We used information the provider sent us in the Provider Information Return. This is information we require providers to send us at least once annually to give some key information about the service, what the service does well and improvements they plan to make. We also reviewed information we held about the service including feedback sent to us from other stakeholders, for example the local authority and members of the public. Providers are required to notify the Care Quality Commission (CQC) about events and incidents that occur including unexpected deaths, injuries to people receiving care and safeguarding matters. We reviewed the notifications the provider had sent us.
As part of this inspection, 41 CQC questionnaires were sent to relatives, staff and community care professionals. We reviewed the 13 responses received.
Inspection activity started on 5 September 2018 and ended 20 September 2018. The inspector visited the office location on 5 September 2018. We spoke with the provider’s nominated individual, the manager, the deputy manager and the occupational development co-ordinator, and five care workers. We reviewed the care records of five people to check they were receiving their care as planned. We looked at records relating to the management of the service, staff recruitment and training, and systems for monitoring the quality of the service.
On 7 September 2018 with their permission, we visited four people in their homes and spoke to them and four relatives. We also looked at their care records.
On 12 and 13 September we carried out telephone interviews and spoke to six people who used the service and two relatives. We spoke with six care workers. We also received electronic feedback from two relatives and two community professionals. On 20 September 2018 we provided feedback to the management team.
17 October 2018
My Care at Home Limited is a domiciliary care agency. It provides personal care to people living in their own home. It provides a service to adults. At the time of this announced inspection of 5 and 7 September 2018 there were 43 people who used the service. The provider was given 48 hours’ notice because we wanted to be certain the manager and key staff would be available on the day of our inspection. We also wanted to give them sufficient time to seek agreements with people so that we could visit them in their homes to find out about their experience of using the service.
At our last inspection on 28 January 2016, we rated the service overall good. The key questions safe effective, caring, responsive and well-led were all rated good.
At this inspection 05 and 07 September 2018, we found the evidence continued to support the overall rating of good and there was no evidence or information from our inspection and ongoing monitoring that demonstrated serious risks or concerns. This inspection report is written in a shorter format because our overall rating of the service has not changed since our last inspection.

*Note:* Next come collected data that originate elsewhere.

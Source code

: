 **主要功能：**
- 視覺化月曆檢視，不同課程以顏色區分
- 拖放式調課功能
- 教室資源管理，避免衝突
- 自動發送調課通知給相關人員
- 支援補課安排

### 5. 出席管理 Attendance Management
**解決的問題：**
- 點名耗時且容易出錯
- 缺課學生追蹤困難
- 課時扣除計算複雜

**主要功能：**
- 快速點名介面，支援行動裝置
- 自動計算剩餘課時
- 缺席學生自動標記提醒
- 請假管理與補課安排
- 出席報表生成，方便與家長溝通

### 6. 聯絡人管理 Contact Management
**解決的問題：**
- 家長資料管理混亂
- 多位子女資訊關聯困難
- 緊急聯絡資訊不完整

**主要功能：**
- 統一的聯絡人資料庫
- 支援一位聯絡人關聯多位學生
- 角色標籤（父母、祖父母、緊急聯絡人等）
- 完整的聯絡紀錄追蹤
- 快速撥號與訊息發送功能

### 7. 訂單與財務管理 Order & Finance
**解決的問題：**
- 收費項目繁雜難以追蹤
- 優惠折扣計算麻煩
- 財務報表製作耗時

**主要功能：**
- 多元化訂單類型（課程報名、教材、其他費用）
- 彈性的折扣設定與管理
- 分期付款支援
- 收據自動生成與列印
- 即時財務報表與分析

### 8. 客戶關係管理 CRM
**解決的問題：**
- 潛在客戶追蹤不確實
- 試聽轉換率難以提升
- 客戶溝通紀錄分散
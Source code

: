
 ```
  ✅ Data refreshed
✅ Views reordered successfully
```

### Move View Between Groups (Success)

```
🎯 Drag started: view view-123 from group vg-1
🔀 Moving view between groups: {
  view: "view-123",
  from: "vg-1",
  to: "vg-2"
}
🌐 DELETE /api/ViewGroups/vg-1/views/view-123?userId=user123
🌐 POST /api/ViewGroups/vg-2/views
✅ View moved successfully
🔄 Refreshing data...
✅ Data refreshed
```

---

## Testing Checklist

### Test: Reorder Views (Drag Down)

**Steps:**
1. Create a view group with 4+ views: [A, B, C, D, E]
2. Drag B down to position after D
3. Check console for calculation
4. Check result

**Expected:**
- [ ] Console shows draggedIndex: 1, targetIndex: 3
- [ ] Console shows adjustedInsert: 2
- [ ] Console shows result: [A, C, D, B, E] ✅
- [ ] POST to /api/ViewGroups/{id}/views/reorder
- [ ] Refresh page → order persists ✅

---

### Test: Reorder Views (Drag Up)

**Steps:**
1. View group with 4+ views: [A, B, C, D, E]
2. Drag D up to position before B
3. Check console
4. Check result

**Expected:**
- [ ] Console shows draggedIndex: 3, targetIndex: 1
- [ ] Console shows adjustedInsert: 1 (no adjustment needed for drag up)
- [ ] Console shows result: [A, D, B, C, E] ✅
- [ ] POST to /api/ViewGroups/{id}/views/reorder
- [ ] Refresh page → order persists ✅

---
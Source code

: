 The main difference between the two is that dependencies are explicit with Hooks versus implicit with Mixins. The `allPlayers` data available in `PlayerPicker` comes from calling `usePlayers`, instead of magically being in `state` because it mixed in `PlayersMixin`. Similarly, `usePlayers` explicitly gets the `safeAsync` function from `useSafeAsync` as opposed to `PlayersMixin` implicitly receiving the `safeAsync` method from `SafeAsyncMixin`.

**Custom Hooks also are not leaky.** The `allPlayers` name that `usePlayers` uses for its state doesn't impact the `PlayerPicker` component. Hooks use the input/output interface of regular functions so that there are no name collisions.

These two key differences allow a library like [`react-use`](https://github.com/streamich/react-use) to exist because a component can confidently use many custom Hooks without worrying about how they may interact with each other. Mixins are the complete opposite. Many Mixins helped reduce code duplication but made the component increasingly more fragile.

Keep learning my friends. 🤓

The service continued to provide people with a safe service. Care staff understood their roles and responsibilities in keeping people safe. Risks to people continued to be managed well, including from abuse and in their daily lives. The service learned from incidents to improve the service. Care workers had been recruited safely and there were enough care staff to cover people’s planned visits. Where people required assistance to take their medicines there were arrangements in place to provide this support safely. Systems were in place to reduce the risks of cross infection.
The service continued to provide people with an effective service. Care workers were trained and supported to meet people’s needs. People were supported to have maximum choice and control of their lives and staff supported them in the least restrictive way possible; the policies and systems in the service supported this practice. Where required, people were supported with their dietary needs. People were supported to maintain good health and access healthcare services where needed. The service worked with other organisations in people’s care to provide a consistent service.
The service continued to provide people with a caring service. Care workers had developed good relationships with people. They consistently protected people’s privacy and dignity and promoted their independence.
The service continued to provide people with a responsive service. People received care that was assessed, planned and delivered to meet their individual needs. People’s care records were accurate and reflected the care and support provided. Where required there were systems in place to care for people at the end of their lives. The service listened to people’s experiences, concerns and complaints and acted where needed.
The service continued to provide a well-led service. A system of audits ensured the provider had oversight of the quality and safety of the service and shortfalls were identified and addressed. There was a culture of listening to people and positively learning from events so similar incidents were not repeated. As a result, the quality of the service continued to develop.